Time per epoch: 198 seconds

For 150 epochs:
- Duration: (198/3600) * 150 = 8.25 hours
- Cost: 4 * 8.25 * 38.768 * 0.30 = $382
    
2x speedup, 5% cost increase

In [None]:
# Same job with 8 instances

ic = sagemaker.estimator.Estimator(
    container,
    role,
    instance_count=8,                 # <-------- 64 GPUs
                                      # 327K CUDA cores, 2TB of GPU RAM
                                      # 8 Petaflops (!) for Fused Multiply Add matrix operations (A*B + C)
    instance_type='ml.p3dn.24xlarge',
    output_path=s3_output,
    volume_size=1,
    use_spot_instances=True,          
    max_run=3600,                     
    max_wait=3600                     
)

# Same as above

ic.set_hyperparameters(num_layers=50,                 # Train a Resnet-50 model
                       use_pretrained_model=0,        # Train from scratch
                       num_classes=1000,              # ImageNet has 1000 classes
                       num_training_samples=1281167,  # Number of training samples
                       mini_batch_size=2736,          
                       learning_rate=0.4,
                       epochs=2,
                       kv_store='dist_sync',
                       augmentation_type='crop',
                       top_k=3)

ic.fit(inputs=s3_channels)

Time per epoch: 99 seconds

For 150 epochs:
- Duration: (198/3600) * 150 = 4.12 hours
- Cost: 8 * 4.12 * 38.768 * 0.30 = $383 (!)
    
2x speedup, same cost \m/


We started with 158 hours and a $170 spend (1 p3.2xlarge with 70% spot savings).

For less than 2x the initial cost, we've accelerated our job almost 43x.

We're not quite done yet with cost optimization yet, but let's train this for a little while.

In [None]:
# Add debugging rules
# Add checkpointing paths

checkpoint_s3_uri = 's3://{}/{}/checkpoints/'.format(bucket, prefix)

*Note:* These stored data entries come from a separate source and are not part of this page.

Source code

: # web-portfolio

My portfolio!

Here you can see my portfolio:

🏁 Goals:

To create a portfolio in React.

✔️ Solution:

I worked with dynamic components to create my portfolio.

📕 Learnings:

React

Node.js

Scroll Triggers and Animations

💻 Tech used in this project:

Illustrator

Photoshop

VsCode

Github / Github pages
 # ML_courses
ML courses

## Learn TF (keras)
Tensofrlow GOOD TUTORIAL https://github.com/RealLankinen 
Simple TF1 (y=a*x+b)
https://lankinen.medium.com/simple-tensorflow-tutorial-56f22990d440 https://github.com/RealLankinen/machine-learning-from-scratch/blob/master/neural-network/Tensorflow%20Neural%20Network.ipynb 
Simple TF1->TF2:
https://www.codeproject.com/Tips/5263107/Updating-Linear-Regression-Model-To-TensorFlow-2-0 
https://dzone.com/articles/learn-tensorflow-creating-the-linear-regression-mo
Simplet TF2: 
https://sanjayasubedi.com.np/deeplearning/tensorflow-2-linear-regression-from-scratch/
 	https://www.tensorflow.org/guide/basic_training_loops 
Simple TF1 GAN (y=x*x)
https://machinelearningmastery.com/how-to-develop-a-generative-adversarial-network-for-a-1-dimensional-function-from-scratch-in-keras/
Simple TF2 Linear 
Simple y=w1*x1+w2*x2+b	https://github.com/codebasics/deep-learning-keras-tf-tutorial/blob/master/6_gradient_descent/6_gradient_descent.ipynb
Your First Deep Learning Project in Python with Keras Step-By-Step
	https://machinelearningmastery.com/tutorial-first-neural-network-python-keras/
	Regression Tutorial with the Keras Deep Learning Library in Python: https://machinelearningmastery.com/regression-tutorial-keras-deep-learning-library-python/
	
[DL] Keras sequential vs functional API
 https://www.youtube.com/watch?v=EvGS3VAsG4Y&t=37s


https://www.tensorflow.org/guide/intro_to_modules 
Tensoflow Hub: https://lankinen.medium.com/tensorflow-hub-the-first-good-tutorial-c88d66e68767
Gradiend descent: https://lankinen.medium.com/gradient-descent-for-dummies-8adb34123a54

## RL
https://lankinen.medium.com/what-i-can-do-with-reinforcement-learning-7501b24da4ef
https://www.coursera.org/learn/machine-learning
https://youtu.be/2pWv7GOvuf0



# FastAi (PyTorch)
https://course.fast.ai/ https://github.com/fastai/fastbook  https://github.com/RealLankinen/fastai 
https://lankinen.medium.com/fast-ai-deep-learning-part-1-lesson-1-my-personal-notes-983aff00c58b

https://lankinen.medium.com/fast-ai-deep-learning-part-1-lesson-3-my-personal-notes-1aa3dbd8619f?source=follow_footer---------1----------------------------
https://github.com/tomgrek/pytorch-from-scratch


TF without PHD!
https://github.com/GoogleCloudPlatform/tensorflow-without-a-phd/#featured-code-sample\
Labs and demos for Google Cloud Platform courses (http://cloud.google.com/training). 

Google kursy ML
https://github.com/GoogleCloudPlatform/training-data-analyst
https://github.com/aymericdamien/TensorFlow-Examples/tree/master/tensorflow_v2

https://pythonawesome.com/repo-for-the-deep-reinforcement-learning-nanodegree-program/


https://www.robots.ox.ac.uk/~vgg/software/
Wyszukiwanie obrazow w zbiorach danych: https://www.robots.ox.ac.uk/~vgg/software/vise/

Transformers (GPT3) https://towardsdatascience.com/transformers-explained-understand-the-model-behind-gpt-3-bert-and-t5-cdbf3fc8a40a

ic = sagemaker.estimator.Estimator(
    container,
    role,
    instance_count=8, 
    instance_type='ml.p3dn.24xlarge',
    output_path=s3_output,
    volume_size=1,
    
    use_spot_instances=True,
    max_run=3600,
    max_wait=3600,
    
    checkpoint_s3_uri='s3://{}/{}/checkpoints/'.format(bucket, prefix), # <-----
    checkpoint_local_path='/opt/ml/checkpoints',                        # <-----
        
        rules=[
        ProfilerRule.sagemaker(rule_configs.ProfilerReport()),
        
        # https://docs.aws.amazon.com/sagemaker/latest/dg/debugger-built-in-rules.html
        Rule.sagemaker(rule_configs.overfit()),
        Rule.sagemaker(rule_configs.loss_not_decreasing()),            # <----- 
        Rule.sagemaker(rule_configs.vanishing_gradient()),             # <-----
        Rule.sagemaker(rule_configs.exploding_tensor())                # <-----
    ]
)

In [None]:
# Increase epochs
# Add early stopping

ic.set_hyperparameters(num_layers=50,                 # Train a Resnet-50 model
                       use_pretrained_model=0,        # Train from scratch
                       num_classes=1000,              # ImageNet has 1000 classes
                       num_training_samples=1281167,  # Number of training samples
                       mini_batch_size=2736,
                       
                       optimizer='sgd',
                       learning_rate=0.4,
                                              
                       #lr_scheduler_factor=0.5,          
                       #lr_scheduler_step='30,60,90,120',  
                       epochs=10,                      # <-----
                       
                       kv_store='dist_sync',
                       augmentation_type='crop',
                       top_k=3,
                       
                       #early_stopping=True,            # <-----
                       #early_stopping_patience=10      # <-----
                       
                      )

In [None]:
ic.fit(inputs=s3_channels)

### Deploy the model on a GPU instance

**ml.g4dn.xlarge** is the most cost effective GPU instance.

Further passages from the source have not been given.